I liked the sticker, its grammar and emphasis.

I quickly fell in love with the bike, named it Dove and saw the streets and parks in the best of ways. Visits to the shop turned more frequent: Show me again how the gears work? And I need a patch kit. And an air pump, if I ever get a blowout (which I admitted I didn’t even know how to repair). So I bought tire irons, a spare tube and a small pack to keep it all fastened beneath the seat, then, unasked, simply hung out, watched and learned. And the quiet owner let me stay because I didn’t make small talk and he knew I loved my bike.

Sometimes I’d hand him a tool, inflate a customer’s tire, get him coffee. In time, when he closed the shop after his long day we’d sit in his small office, sip rum and gaze without leer or sleaze at the magazine foldouts pinned to the wall.

His name is George Philbert, and like many of us in New York he’s from somewhere else — he from Trinidad — but lured here by the same promise most of us heard: There’s a better life waiting on the slender island of Manhattan if we work hard and believe it.

In his strong, young manhood he was a champion, for years racing in the Caribbean Games when “we stayed on our bikes all day,” he once said with a quiet smile. “We lived on our bikes.” And while he fixes your flat tire or strings new brake cables, imagine his long, lean, powerful legs at one time cycling tropical roads that curve along the sea; winds cool him as he climbs steep hills, legs burning, before soaring down at great speed, past gravity and fear to what gets as close to flight as you can feel still touching the earth by only a tire tread’s width. As he works on your bike, look to the wall near the back, where modestly, through the tangle of shiny rims and silver spokes, glass-covered and framed in black, is a dim, gold-sealed certificate, old newspaper clippings, a faded prize ribbon and a picture of George on a racing bike looking only a bit younger, a little more trim, and life was simpler.

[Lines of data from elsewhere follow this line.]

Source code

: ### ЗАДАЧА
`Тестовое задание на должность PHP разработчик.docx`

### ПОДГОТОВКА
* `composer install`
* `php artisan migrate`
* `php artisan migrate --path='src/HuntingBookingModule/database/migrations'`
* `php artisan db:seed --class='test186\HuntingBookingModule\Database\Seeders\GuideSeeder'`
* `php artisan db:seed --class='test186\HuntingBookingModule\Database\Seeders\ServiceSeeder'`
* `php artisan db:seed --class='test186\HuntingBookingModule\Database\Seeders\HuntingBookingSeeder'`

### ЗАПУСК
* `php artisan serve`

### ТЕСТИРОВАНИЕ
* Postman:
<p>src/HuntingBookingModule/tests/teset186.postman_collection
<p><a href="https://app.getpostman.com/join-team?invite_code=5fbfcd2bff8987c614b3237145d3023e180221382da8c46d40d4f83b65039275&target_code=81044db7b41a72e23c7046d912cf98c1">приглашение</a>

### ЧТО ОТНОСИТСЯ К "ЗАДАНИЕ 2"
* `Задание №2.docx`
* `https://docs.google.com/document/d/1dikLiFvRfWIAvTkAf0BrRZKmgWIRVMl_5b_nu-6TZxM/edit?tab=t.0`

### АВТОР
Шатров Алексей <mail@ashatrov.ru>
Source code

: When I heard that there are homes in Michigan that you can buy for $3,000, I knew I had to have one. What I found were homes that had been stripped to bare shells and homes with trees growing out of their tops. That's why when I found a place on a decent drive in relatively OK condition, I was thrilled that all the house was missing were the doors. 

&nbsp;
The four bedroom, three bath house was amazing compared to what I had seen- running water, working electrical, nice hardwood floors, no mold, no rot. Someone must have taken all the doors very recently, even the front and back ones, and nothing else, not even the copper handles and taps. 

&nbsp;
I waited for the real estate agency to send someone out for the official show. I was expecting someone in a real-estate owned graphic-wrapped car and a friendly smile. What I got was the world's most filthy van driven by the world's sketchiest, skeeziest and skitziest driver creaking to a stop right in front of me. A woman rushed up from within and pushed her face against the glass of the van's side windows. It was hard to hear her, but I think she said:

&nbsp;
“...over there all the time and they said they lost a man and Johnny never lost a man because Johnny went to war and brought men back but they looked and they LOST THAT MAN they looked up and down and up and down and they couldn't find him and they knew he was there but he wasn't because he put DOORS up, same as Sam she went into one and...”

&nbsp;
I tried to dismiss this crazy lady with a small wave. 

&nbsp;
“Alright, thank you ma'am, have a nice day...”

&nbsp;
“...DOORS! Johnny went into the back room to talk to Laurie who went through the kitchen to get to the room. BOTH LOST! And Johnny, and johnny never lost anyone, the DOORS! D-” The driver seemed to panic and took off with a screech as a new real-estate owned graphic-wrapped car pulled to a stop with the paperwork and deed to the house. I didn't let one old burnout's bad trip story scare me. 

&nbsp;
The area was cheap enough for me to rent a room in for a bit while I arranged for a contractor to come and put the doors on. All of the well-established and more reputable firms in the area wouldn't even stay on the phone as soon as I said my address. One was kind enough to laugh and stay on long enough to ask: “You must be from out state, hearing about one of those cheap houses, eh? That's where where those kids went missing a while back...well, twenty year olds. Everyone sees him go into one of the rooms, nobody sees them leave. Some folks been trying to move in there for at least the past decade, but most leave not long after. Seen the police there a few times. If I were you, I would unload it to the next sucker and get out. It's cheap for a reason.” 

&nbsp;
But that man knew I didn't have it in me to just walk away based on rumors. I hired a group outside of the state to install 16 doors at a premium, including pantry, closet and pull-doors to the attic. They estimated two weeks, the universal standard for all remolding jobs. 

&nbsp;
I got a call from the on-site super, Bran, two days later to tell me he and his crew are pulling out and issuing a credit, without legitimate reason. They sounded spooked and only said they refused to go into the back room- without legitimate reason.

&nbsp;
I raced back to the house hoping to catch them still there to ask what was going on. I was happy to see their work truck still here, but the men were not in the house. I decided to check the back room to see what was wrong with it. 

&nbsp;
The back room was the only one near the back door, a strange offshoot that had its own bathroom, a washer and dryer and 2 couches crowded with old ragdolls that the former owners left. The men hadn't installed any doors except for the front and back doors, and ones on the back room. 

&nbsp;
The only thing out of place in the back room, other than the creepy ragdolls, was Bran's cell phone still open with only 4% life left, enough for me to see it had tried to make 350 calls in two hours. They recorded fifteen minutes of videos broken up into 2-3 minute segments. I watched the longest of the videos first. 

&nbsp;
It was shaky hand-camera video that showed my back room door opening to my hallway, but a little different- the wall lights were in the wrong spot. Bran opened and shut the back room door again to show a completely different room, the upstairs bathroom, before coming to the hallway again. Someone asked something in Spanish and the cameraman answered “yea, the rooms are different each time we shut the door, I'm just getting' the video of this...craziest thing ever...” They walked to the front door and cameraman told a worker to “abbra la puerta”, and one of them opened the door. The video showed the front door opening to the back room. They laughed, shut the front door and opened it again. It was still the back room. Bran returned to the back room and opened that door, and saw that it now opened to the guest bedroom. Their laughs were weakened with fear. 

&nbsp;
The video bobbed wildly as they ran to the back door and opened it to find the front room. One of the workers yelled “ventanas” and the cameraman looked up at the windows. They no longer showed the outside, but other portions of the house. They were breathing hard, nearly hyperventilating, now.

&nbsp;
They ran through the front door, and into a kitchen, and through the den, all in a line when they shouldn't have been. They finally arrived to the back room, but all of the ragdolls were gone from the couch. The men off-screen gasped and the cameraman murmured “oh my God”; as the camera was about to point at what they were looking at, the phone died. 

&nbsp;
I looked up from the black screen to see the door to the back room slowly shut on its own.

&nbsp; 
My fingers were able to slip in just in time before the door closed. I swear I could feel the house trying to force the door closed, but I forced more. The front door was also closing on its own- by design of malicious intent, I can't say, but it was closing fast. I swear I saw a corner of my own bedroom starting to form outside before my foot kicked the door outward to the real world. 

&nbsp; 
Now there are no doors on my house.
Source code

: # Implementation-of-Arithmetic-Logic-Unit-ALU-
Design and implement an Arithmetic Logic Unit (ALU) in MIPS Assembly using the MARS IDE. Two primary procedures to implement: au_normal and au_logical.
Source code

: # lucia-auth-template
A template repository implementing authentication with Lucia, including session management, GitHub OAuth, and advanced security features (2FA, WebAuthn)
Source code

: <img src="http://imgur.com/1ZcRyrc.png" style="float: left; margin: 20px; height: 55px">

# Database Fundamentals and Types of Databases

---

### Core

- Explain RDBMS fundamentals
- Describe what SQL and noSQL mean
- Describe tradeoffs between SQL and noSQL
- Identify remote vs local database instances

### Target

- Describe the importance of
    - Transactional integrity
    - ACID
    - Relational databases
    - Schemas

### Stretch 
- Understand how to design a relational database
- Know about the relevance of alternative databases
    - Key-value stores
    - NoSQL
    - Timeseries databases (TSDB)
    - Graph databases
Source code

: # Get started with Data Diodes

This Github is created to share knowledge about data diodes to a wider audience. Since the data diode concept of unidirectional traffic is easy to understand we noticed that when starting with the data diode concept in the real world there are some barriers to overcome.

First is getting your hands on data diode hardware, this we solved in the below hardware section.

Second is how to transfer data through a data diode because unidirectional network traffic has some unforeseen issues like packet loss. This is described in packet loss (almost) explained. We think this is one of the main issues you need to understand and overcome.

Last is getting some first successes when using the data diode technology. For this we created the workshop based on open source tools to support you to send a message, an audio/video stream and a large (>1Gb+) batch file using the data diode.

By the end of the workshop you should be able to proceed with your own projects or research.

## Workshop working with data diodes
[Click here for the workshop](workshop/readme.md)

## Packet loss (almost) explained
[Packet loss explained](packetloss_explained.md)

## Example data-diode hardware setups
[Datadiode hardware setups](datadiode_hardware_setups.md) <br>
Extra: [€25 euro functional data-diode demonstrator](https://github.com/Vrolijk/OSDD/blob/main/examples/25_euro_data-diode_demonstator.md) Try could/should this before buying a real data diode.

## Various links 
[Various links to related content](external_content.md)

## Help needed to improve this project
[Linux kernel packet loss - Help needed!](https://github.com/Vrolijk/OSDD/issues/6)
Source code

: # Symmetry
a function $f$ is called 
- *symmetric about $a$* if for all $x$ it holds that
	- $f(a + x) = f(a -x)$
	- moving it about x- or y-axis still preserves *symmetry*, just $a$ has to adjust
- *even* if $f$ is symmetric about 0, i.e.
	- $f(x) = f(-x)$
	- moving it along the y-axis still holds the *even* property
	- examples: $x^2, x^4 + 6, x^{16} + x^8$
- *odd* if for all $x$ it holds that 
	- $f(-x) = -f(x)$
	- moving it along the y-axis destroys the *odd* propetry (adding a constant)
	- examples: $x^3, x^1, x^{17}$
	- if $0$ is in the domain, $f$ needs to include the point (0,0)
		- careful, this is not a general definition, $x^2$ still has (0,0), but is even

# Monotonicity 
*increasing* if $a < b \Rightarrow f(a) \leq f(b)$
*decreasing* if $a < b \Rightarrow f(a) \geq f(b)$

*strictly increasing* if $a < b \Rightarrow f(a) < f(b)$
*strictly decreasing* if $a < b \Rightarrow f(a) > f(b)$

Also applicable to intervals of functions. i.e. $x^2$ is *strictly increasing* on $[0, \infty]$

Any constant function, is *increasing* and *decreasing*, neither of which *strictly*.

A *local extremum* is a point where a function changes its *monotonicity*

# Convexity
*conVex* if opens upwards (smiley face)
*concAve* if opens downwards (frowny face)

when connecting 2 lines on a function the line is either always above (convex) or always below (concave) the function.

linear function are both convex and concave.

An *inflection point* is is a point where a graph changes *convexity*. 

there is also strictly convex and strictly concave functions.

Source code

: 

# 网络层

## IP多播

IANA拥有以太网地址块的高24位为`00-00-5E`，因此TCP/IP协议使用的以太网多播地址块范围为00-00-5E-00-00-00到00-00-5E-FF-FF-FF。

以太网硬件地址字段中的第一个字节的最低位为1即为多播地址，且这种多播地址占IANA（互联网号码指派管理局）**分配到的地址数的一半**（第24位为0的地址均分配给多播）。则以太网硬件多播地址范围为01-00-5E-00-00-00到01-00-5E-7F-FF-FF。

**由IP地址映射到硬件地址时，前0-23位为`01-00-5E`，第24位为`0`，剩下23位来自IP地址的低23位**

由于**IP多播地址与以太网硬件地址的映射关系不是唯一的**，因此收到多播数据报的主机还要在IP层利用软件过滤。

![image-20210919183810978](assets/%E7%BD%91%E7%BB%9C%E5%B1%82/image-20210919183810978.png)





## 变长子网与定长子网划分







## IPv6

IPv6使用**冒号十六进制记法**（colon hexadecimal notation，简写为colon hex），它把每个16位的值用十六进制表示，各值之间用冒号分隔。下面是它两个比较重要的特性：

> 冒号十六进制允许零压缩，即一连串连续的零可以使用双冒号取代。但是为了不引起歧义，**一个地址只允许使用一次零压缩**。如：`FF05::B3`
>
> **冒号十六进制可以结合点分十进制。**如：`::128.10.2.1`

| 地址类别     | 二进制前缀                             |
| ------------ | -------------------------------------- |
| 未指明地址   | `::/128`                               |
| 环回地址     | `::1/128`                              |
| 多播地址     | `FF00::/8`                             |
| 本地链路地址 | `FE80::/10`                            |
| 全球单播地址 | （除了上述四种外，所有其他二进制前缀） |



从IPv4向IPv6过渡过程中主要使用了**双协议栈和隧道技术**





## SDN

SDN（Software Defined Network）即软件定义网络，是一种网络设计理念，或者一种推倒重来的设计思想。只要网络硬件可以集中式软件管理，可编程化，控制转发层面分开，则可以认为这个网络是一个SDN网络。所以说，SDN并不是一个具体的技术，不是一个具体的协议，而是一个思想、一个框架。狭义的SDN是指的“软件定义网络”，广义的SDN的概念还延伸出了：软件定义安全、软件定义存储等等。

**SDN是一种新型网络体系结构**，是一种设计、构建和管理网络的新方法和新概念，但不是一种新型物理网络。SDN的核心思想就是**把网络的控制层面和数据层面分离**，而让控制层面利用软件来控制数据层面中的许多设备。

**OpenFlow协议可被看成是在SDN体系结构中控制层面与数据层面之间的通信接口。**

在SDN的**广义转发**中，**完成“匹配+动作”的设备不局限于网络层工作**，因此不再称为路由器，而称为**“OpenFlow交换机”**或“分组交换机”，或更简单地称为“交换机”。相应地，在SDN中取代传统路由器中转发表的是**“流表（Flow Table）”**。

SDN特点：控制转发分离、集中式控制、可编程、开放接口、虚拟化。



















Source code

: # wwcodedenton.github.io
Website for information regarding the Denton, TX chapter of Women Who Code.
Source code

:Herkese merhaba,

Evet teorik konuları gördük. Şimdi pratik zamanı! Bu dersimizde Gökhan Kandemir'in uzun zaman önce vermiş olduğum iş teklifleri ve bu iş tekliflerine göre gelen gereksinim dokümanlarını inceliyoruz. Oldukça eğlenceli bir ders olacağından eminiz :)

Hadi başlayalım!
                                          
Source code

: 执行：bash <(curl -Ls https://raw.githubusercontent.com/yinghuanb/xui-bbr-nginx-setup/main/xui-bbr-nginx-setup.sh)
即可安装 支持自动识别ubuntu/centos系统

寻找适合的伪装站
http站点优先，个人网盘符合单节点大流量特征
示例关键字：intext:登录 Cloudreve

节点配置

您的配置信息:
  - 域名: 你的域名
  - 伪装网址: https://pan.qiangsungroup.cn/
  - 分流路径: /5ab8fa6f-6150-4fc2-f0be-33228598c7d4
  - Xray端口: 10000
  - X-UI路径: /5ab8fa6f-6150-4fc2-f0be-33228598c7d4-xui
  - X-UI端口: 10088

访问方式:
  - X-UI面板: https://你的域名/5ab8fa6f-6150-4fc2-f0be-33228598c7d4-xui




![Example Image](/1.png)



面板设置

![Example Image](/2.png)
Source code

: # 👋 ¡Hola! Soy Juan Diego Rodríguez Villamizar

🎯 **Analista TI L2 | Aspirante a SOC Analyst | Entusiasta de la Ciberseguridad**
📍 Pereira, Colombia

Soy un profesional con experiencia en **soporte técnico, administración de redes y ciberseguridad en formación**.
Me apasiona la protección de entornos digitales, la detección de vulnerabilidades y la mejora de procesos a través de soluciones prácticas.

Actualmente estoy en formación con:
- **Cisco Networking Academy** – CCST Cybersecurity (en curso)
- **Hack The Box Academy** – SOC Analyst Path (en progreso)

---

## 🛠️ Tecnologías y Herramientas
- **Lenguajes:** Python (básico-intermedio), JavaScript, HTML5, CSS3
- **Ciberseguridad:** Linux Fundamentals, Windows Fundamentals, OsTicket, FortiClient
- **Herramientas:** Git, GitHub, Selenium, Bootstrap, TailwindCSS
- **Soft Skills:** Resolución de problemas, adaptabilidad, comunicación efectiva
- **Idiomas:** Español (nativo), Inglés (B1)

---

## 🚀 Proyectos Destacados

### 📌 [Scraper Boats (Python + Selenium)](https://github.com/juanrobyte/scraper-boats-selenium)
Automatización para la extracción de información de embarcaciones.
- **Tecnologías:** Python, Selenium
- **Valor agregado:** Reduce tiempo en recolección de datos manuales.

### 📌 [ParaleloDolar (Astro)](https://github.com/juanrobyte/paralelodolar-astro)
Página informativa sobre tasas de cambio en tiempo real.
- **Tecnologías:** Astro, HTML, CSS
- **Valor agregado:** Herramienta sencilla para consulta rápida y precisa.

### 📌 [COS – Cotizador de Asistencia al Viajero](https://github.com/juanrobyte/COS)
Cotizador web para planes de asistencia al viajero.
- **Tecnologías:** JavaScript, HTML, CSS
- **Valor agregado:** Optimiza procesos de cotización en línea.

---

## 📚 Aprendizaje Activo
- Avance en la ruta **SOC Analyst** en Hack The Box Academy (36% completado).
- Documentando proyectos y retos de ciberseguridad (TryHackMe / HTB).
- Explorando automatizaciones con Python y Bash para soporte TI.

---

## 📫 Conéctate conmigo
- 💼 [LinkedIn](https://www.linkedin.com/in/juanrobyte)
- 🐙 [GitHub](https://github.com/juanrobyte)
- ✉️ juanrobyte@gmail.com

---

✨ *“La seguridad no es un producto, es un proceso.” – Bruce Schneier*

With a grace, accent and appearance similar to that of Sidney Poitier, George arrived in 1970 amid some of the deepest struggles New York had ever encountered, and which would last another 20 years. But after working hard in a few shops, George opened his own on E. 12th, where I first staggered in 30 years ago. I cycled then in all weather, did messenger work when most desperate, and always needed something from George’s; he once loaned me a freewheel while he repaired my old Peugeot. For a while, his sons worked there, and as the years passed swifter than a downhill, he fastened a little seat on my cross tube and placed footrests on the down tube so first my daughter and later my son could ride between my arms.

Two years ago the rent on the 12th St. shop jumped from $1,500 to 9 G’s a month; Bikes, By George! is at 193 E. Fourth St. now just east of Avenue A in a shop half the size of the old one. A couple of new bikes hang in the windows, but George’s doesn’t carry sleek, colorful cycling clothes made of Lycra, he doesn’t carry carbon frames designed in Italy nor any aerodynamic rims, helmets or expensive racing goggles. But if you need a basket, a lock, a new (used) wheel or seat (actually a saddle), if you have a flat or have snapped a brake or gear cable, need brake pads, pedals, handlebars, a nut or bolt, a cluster or crank, George has it. For a while, he might poke his long, bruised finger through oily boxes of parts but he will find it, and when you ask, “How much do I owe?” he turns uneasy, always charges too little, and you’re back on the streets.

On spring and summer and autumn days, one loyal customer after another enters the shop, all of us knowing George for years or at least feeling as if we do. We come with a bike in need of repair or pick up one newly fixed, or sometimes with nothing at all, just a good feeling for this good man. But it’s winter now, when cycling takes a big hit. Business is very slow, and even George’s Jack Russell terrier stays home when it’s cold. Someone calls checking if he’s open. But he notices daylight’s lasting longer, and with hope in his heart that what he stored from the year is enough, George lifts his eyes momentarily from his work, removes his glasses (needed for close work now), and says not to me but to the gray and frozen street, “Spring is coming.”